Ich klienci mają też te same wymagania. Jak w każdej innej branży szukają opinii na temat nowych produktów, coraz częściej robią zakupy w internecie, a nawet domagają się od swoich dostawców, by do pewnego stopnia praktykowali „społeczną odpowiedzialność biznesu". Kiedy znalazłem drogę do ukrytej w internecie „Mrocznej Sieci", gdzie narkotyki i broń kupuje się anonimowo za pomocą bitcoinów, wymieniałem korespondencję z handlarzem fajek do palenia metamfetaminy, który był równie pomocny jak pracownik Amazona. (Jednak cofam to. Był znacznie bardziej pomocny). Im bardziej przyglądałem się światowemu przemysłowi narkotykowemu, tym bardziej zastanawiałem się, co by się stało, gdyby spojrzeć na niego jak na normalny biznes. I tak powstała ta książka.

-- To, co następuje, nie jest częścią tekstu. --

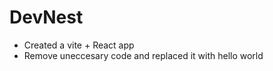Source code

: # DevNest

- Created a vite + React app
- Remove uneccesary code and replaced it with hello world


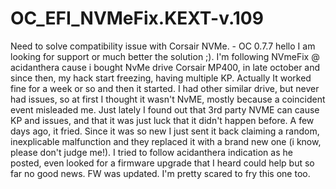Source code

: # OC_EFI_NVMeFix.KEXT-v.109
Need to solve compatibility issue with Corsair NVMe.  -   OC 0.7.7
hello I am looking for support or much better the solution ;). I'm following NVmeFix @ acidanthera cause i bought NvMe drive Corsair MP400, in late october and
since then, my hack start freezing, having multiple KP. Actually It worked fine for a week or so and then it started.
I had other similar drive, but never had issues, so at first I thought it wasn't NvME, mostly because a coincident event misleaded me. 
Just lately I found out that 3rd party NVME can cause KP and issues, and that it was just luck that it didn't happen before.
A few days ago, it fried. Since it was so new I just sent it back claiming a random, inexplicable malfunction and they replaced it with a brand new one
(i know, please don't judge me!).
I tried to follow acidanthera indication as he posted, even looked for a  firmware upgrade that I heard could help but so far no good news. FW was updated.
I'm pretty scared to fry this one too.
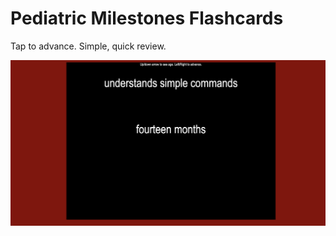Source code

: # Pediatric Milestones Flashcards

Tap to advance. Simple, quick review. 

![Screenshot](screenshot.png)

Jedną z pierwszych rzeczy, na którą zwróciłem uwagę, przypatrując się nielegalnemu przemysłowi narkotykowemu oczami ekonomisty, było to, że wiele robiących wrażenie liczb przywoływanych przez urzędników zajmujących się walką z narkotykami po prostu nie miało sensu. Niedługo po moim przyjeździe do Meksyku rozpalono w Tijuanie ogromne narkotykowe ognisko. Żołnierze zapalili podpałkę i stanęli w odpowiedniej odległości, a sto trzydzieści cztery tony marihuany zamieniły się w gęsty, aromatyczny dym. Towar odkryty w sześciu kontenerach w magazynie na obrzeżach miasta był największym sukcesem operacji antynarkotykowej w historii kraju. Narkotyki były gotowe do eksportu: ciasno zapakowane w piętnaście tysięcy paczek wielkości worków z piaskiem i oznaczone logotypami zwierząt, uśmiechniętych buziek oraz wizerunkami Homera Simpsona, którymi przemytnicy oznaczali miejsca docelowe dla swoich produktów. Po tym, jak pakunki przetestowano, zważono i sfotografowano, ułożono je w wysoki stos, obficie polano benzyną i podpalono. Wokół zgromadził się tłum, a żołnierze z karabinami maszynowymi pilnowali, aby nikt nie stał z wiatrem od halucynogennego ogniska. Generał Alfonso Duarte Múgica, dowódca armii meksykańskiej w tym regionie, z dumą ogłosił, że żarzący się towar miał wartość czterech miliardów peso, co stanowiło wówczas odpowiednik około trzystu czterdziestu milionów dolarów. Niektóre amerykańskie gazety posunęły się jeszcze dalej, donosząc, że łup był wart niemal pół miliarda dolarów, jeśli kierować się wartością przechwyconych narkotyków na rynku amerykańskim.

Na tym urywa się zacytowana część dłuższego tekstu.